少子化について考えてみた

ガルシア=マルケスがフォークナーからの影響を書いていたので、『四月の光』を買ってみた。が、どうも冒頭から水が合わない感じを受ける。映画の『欲望という名の電車』を観た時と似たような感覚だ。

それはどうも僕の感性がアメリカ南部のドロドロさを、受け付けないのではないかと思い当たった。僕の読んできた作家を振り返ると、ヘミングウェイであり、ガルシア=マルケススティーブン・キング筒井康隆夏目漱石であり、共通して、意識が中産階級的というか、どこか貴族趣味な感じがする。所謂プチブルw。土臭い世界を描こうとしても、どうも現実感、切迫感が伴わないのだ。感覚的なものなので、他の方には差がぴんとこないかもしれないが、江戸川乱歩は読めるが、横溝正史はどうも受け付けない、そういう差だ。

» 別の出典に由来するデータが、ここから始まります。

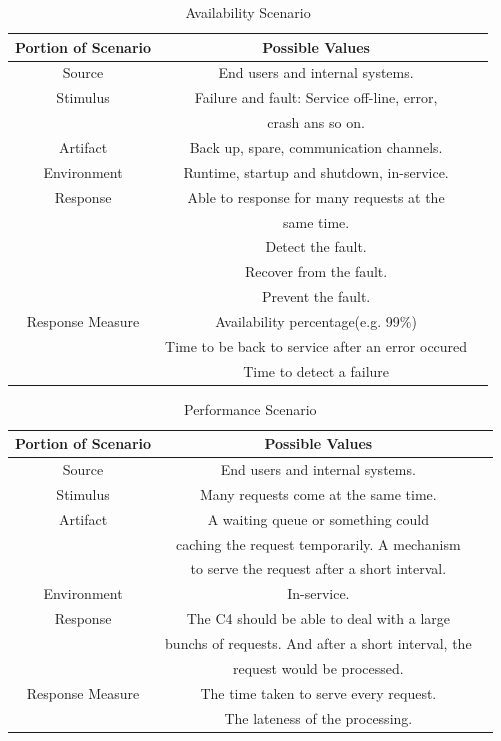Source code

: \documentclass{article}
\begin{document}
	\begin{center}
		\begin{table}[!htb]
		\begin{tabular}{ccc}
		\toprule  
		Portion of Scenario & Possible Values\\
		\midrule 
		Source & End users and internal systems.\\
		Stimulus & Failure and fault: Service off-line, error, \\
		& crash ans so on.\\
		Artifact & Back up, spare, communication channels.\\
		Environment & Runtime, startup and shutdown, in-service.\\
		Response & Able to response for many requests at the \\
		& same time.\\
		& Detect the fault. \\
		& Recover from the fault. \\
		& Prevent the fault. \\		
		Response Measure & Availability percentage(e.g. 99\%) \\
		& Time to be back to service after an error occured \\
		& Time to detect a failure \\
		\bottomrule
		\end{tabular}
		\caption{Availability Scenario}
		\end{table}
	\end{center}

	\begin{center}
		\begin{table}[!htb]
		\begin{tabular}{ccc}
		\toprule  
		Portion of Scenario & Possible Values\\
		\midrule 
		Source & End users and internal systems.\\
		Stimulus & Many requests come at the same time.\\
		Artifact & A waiting queue or something could  \\
		& caching the request temporarily. A mechanism  \\
		& to serve the request after a short interval.\\
		Environment & In-service. \\
		Response & The C4 should be able to deal with a large \\
		& bunchs of requests. And after a short interval, the \\
		& request would be processed.\\
		Response Measure & The time taken to serve every request.\\
		& The lateness of the processing.\\
		\bottomrule
		\end{tabular}
		\caption{Performance Scenario}
		\end{table}
	\end{center}
\end{document}
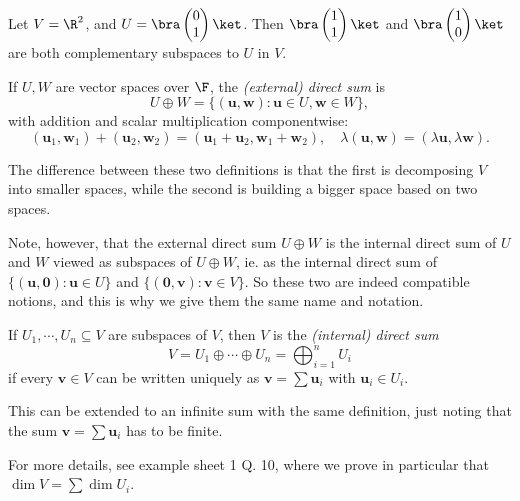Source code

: \documentclass[a4paper]{article}
\begin{document}
\begin{eg}
  Let $V = \R^2$, and $U = \bra \begin{pmatrix}0\\1\end{pmatrix}\ket$. Then $\bra \begin{pmatrix}1\\1\end{pmatrix}\ket$ and $\bra \begin{pmatrix}1\\0\end{pmatrix}\ket$ are both complementary subspaces to $U$ in $V$.
\end{eg}

\begin{defi}
  If $U, W$ are vector spaces over $\F$, the \emph{(external) direct sum} is
  \[
    U\oplus W = \{(\mathbf{u}, \mathbf{w}): \mathbf{u}\in U, \mathbf{w}\in W\},
  \]
  with addition and scalar multiplication componentwise:
  \[
    (\mathbf{u}_1, \mathbf{w}_1) + (\mathbf{u}_2, \mathbf{w}_2) = (\mathbf{u}_1 + \mathbf{u}_2, \mathbf{w}_1 + \mathbf{w}_2),\quad \lambda (\mathbf{u}, \mathbf{w}) = (\lambda \mathbf{u}, \lambda \mathbf{w}).
  \]
\end{defi}
The difference between these two definitions is that the first is decomposing $V$ into smaller spaces, while the second is building a bigger space based on two spaces.

Note, however, that the external direct sum $U\oplus W$ is the internal direct sum of $U$ and $W$ viewed as subspaces of $U\oplus W$, ie. as the internal direct sum of $\{(\mathbf{u}, \mathbf{0}): \mathbf{u}\in U\}$ and $\{(\mathbf{0}, \mathbf{v}): \mathbf{v}\in V\}$. So these two are indeed compatible notions, and this is why we give them the same name and notation.

\begin{defi}
  If $U_1, \cdots, U_n\subseteq V$ are subspaces of $V$, then $V$ is the \emph{(internal) direct sum}
  \[
    V = U_1 \oplus \cdots \oplus U_n = \bigoplus_{i = 1}^n U_i
  \]
  if every $\mathbf{v}\in V$ can be written uniquely as $\mathbf{v} = \sum \mathbf{u}_i$ with $\mathbf{u}_i \in U_i$.

  This can be extended to an infinite sum with the same definition, just noting that the sum $\mathbf{v} = \sum \mathbf{u}_i$ has to be finite.
\end{defi}
For more details, see example sheet 1 Q. 10, where we prove in particular that $\dim V = \sum \dim U_i$.
\end{document}
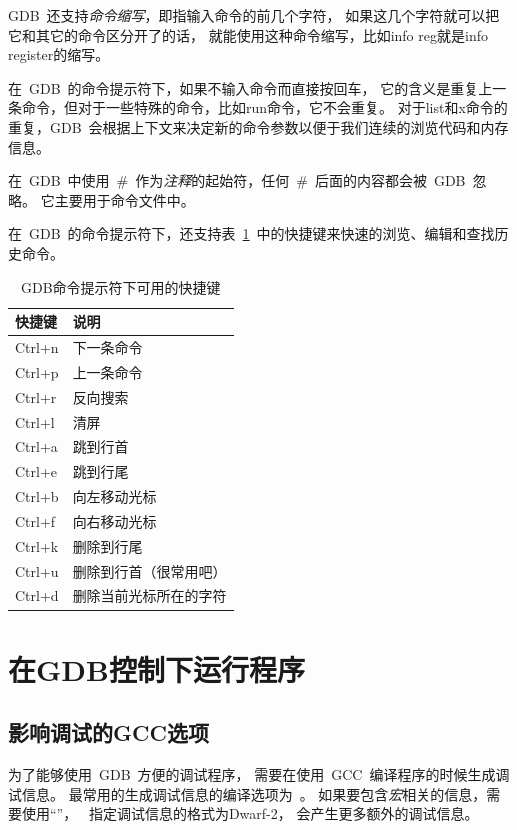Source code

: GDB~还支持\emph{命令缩写}，即指输入命令的前几个字符，
如果这几个字符就可以把它和其它的命令区分开了的话，
就能使用这种命令缩写，比如info reg就是info register的缩写。

在~GDB~的命令提示符下，如果不输入命令而直接按回车，
它的含义是重复上一条命令，但对于一些特殊的命令，比如run命令，它不会重复。
对于list和x命令的重复，GDB~会根据上下文来决定新的命令参数以便于我们连续的浏览代码和内存信息。

在~GDB~中使用~\#~作为\emph{注释}的起始符，任何~\#~后面的内容都会被~GDB~忽略。
它主要用于命令文件中。

在~GDB~的命令提示符下，还支持表~\ref{tab:gdb_shortcut}~中的快捷键来快速的浏览、编辑和查找历史命令。

\begin{table}[!bhp]
\begin{tabularx}{400pt}{l|X}
\hline
\hline
快捷键  &   说明    \\
\hline
Ctrl+n  &   下一条命令  \\
Ctrl+p  &   上一条命令  \\
Ctrl+r  &   反向搜索    \\
Ctrl+l  &   清屏        \\
Ctrl+a  &   跳到行首    \\
Ctrl+e  &   跳到行尾    \\
Ctrl+b  &   向左移动光标    \\
Ctrl+f  &   向右移动光标    \\
Ctrl+k  &   删除到行尾      \\
Ctrl+u  &   删除到行首（很常用吧）      \\
Ctrl+d  &   删除当前光标所在的字符    \\
\hline
\hline
\end{tabularx}
\caption{GDB命令提示符下可用的快捷键} \label{tab:gdb_shortcut}
\end{table}


\section{在GDB控制下运行程序}
\subsection{影响调试的GCC选项}
为了能够使用~GDB~方便的调试程序，
需要在使用~GCC~编译程序的时候生成调试信息。
最常用的生成调试信息的编译选项为~。
如果要包含\emph{宏}相关的信息，需要使用“”，
~指定调试信息的格式为Dwarf-2，
会产生更多额外的调试信息。

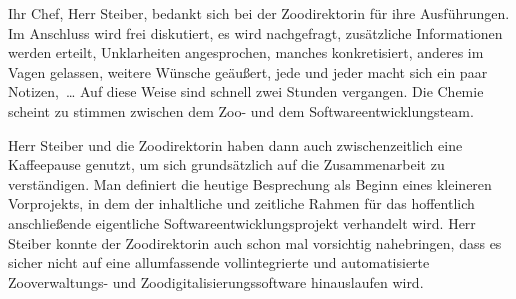 \cleardoublepage
\FallBeispielZoo
\label{sec:Lektion-2-Zoo}



Ihr Chef, Herr Steiber, bedankt sich bei der Zoodirektorin für ihre Ausführungen. Im Anschluss wird frei diskutiert, es wird nachgefragt, zusätzliche Informationen werden erteilt, Unklarheiten angesprochen, manches konkretisiert, anderes im Vagen gelassen, weitere Wünsche geäußert, jede und jeder macht sich ein paar Notizen,~\ldots 
\linebreak
Auf diese Weise sind schnell zwei Stunden vergangen. Die Chemie scheint zu stimmen zwischen dem Zoo- und dem Softwareentwicklungsteam.

Herr Steiber und die Zoodirektorin haben dann auch zwischenzeitlich eine Kaffeepause genutzt, um sich grundsätzlich auf die Zusammenarbeit zu verständigen. Man definiert die heutige Besprechung als Beginn eines kleineren Vorprojekts, in dem der inhaltliche und zeitliche Rahmen für das hoffentlich anschließende eigentliche Softwareentwicklungsprojekt verhandelt wird. Herr Steiber konnte der Zoo\-direk\-torin auch schon mal vorsichtig nahebringen, dass es sicher nicht auf eine allumfassende vollintegrierte und automatisierte Zooverwaltungs- und Zoodigitalisierungssoftware hinauslaufen wird.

中世的な民衆意識と近代的な民衆意識の葛藤、というのが、フォークナーやヘミングウェイの時代から連綿と続く問題意識だと思う。作家とは常にエイリアン、被疎外者であり、土俗村落社会的なものに馴染めない違和感を滲ませる視点になるのがむしろ当たり前のようにも感じるのだが、<あっち寄り>というか、なまなかに共感させてくれない凄みを感じる作家がどうも中にいるのだ。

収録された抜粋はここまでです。